Tiens ! Le début de l’ère chrétienne, qui était censé correspondre avec l’année de la naissance du Christ, est erroné. Et ainsi, le Christ est né avant Jésus Christ ! N’est ce pas insolite ? Les historiens disent aujourd’hui, qu’il est né aux alentours de 5 av. J.C !!! Une chose est certaine, « notre » calendrier risque de connaitre un autre changement au long de ce 21eme siècle. L’histoire nous le dira.

Hadj BENKHATOU, savait depuis l’âge de douze ans, (période coloniale) que le début de l’année berbère coïncidait avec le 12 janvier de chaque année. Il est inutile de chercher là où il n’y a rien. Il ne faut pas trop se fier à l’histoire populaire. La mémoire est là pour nous le rappeler. Son père avant lui, pratiquait le même métier juste que le patron était « un guawry » disait-il ! Depuis des lustres, il y’avait la fête familiale d’« E’nair » ou « El-M’khalet », généralement pour les bourses pauvres qui ne pouvaient se permettre le luxe d’acheter des fruits secs importer de Turquie ou Biled Echam. Pour lui, il s’agit bien d’une mémoire collective puisque ce Yennayer, était toujours considéré comme une fête. Un symbole de la fécondité, de longévité, des croyances et des superstitions. Cette tradition culinaire s’étale sur une saison, pour dire qu’elle est fêtée dans un temps long. Notamment avec un repas traditionnel différent du quotidien chaque 12 janvier qui place la nouvelle année qui se profile sous d’heureux auspices. Ce repas est différent selon la région. Et même si sa célébration s’articule autour de plusieurs symboliques.

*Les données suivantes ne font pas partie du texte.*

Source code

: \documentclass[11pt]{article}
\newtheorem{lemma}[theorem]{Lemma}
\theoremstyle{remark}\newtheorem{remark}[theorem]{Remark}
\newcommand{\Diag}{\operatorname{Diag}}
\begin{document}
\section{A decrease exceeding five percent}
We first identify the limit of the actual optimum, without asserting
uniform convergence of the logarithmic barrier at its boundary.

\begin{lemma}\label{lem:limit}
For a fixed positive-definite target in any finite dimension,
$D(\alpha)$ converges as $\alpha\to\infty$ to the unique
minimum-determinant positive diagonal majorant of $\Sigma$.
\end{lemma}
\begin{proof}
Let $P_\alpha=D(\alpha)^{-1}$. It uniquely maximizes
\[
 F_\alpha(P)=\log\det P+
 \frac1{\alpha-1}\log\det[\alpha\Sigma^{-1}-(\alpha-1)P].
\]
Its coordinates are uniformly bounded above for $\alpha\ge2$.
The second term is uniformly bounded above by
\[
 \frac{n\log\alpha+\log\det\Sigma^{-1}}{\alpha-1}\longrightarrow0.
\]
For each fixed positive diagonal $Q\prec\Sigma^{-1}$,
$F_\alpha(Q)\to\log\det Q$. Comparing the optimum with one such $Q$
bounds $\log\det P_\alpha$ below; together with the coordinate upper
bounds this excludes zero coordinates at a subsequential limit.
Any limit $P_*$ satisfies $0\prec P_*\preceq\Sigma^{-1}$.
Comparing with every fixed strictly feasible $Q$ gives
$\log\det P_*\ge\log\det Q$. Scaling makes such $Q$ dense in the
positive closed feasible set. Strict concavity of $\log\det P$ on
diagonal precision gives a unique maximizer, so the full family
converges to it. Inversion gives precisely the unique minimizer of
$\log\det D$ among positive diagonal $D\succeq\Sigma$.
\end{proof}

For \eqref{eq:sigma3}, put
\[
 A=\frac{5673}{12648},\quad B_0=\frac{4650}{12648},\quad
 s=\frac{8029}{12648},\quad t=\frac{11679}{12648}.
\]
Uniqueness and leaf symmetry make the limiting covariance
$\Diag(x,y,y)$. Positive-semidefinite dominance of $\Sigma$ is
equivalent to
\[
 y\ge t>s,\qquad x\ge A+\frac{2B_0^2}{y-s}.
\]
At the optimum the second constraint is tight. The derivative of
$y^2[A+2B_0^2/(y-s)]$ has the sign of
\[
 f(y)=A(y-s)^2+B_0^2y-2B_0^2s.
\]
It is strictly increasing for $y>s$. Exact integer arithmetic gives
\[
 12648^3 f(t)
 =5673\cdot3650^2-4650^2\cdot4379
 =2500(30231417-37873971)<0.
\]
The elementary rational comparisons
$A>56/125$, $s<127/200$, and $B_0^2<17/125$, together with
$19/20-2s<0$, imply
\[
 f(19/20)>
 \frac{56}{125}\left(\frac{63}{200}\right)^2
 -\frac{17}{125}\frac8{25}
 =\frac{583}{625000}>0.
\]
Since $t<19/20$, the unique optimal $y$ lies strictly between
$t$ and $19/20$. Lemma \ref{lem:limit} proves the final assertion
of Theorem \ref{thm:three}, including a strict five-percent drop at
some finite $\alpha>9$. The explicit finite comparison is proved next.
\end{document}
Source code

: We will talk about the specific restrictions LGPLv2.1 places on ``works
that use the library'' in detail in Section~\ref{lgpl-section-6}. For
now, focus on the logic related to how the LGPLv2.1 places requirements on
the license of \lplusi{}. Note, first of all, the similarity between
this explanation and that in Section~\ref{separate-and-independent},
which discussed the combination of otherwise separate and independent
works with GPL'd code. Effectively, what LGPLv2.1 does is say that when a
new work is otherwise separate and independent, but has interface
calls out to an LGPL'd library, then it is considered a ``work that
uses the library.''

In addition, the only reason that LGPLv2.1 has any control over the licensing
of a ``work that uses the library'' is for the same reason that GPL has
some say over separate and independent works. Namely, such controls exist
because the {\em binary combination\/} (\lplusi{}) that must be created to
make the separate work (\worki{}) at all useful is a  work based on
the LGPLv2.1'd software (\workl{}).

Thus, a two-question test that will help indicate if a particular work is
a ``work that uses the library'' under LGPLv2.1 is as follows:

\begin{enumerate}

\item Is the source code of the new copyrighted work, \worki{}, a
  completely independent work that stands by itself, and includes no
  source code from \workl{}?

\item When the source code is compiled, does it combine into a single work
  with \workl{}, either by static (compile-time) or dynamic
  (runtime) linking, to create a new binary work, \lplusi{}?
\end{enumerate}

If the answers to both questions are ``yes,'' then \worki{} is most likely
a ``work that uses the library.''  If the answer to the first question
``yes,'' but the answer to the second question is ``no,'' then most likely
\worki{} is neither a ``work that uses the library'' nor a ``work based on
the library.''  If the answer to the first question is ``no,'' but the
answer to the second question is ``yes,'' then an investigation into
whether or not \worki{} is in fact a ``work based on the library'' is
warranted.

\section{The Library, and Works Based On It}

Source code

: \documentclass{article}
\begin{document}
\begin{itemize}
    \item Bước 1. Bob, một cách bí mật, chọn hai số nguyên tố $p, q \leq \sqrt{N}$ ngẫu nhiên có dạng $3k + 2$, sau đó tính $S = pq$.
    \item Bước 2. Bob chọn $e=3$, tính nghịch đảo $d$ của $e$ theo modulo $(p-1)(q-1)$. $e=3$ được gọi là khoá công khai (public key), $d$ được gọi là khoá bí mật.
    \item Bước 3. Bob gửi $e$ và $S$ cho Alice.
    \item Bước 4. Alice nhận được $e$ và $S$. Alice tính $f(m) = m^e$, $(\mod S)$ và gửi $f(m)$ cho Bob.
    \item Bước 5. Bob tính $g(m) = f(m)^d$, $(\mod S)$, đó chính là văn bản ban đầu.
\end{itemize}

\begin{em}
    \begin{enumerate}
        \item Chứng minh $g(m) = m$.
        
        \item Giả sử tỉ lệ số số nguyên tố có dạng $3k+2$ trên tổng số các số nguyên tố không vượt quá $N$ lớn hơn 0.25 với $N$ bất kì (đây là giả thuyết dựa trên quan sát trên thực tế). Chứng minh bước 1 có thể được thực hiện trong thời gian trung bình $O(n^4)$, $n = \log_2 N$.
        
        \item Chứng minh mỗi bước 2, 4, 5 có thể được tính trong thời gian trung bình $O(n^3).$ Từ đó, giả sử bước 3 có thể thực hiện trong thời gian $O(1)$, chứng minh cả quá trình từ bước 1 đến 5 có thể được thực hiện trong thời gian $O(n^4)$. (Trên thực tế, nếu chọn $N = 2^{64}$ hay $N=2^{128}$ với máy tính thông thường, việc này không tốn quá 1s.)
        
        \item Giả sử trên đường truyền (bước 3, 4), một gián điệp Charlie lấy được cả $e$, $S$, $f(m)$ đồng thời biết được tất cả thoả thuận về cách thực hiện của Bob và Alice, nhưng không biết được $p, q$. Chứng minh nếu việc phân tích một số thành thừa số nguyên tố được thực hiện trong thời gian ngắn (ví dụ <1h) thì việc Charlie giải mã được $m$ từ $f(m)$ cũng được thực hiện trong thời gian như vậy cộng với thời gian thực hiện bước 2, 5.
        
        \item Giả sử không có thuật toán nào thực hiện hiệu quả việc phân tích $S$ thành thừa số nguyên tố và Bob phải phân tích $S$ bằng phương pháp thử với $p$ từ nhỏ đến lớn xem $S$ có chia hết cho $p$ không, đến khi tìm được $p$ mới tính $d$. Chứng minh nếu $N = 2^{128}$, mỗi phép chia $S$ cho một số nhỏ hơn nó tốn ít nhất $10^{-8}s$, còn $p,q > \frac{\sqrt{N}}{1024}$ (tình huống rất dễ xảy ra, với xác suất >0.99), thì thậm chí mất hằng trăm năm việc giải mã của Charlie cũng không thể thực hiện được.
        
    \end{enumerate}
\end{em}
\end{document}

À Sidi-Bel-Abbès c’est bien évidement le « Cherchem », mais le soir après le dîner, traditionnellement nous explique Hadj BENKHETOU, sa grand mère mettait le plus petit de ses petits enfants dans une large assiette, dans laquelle elle versait au dessus, les fruits secs (les amandes, les noix, les pistaches, cacahuètes, dates, bonbons… et autres), après chaque membre de la famille allait prendre sa part, dans une pochette fixée par des points de couture cousue main. Hadj BENKHETOU, insiste sur le fait, que cette fête est célébrée le plus diversement et qu’il était de coutume que la maman dispatchée symboliquement les fruits secs à travers toute la maison familiale. On le voit bien, Hadj BENKHETOU, sait que YENNAYER est d’abord, une fête qui s’est toujours poursuivie dans la joie et par un moment de convivialité familiale. Et conscient ou non, il sait très bien que cette fête bien de chez nous, fait partie du « système-calendrier ». Elle fait ainsi référence aux représentations de la société algérienne depuis des lustres. Il est évident donc, que l’état s’intéresse à cet ensemble de souvenirs mythifié par la collectivité vivante bel-Abbesiènne dans laquelle le sentiment du passé fait partie intégrante de la mémoire collective des Algériens.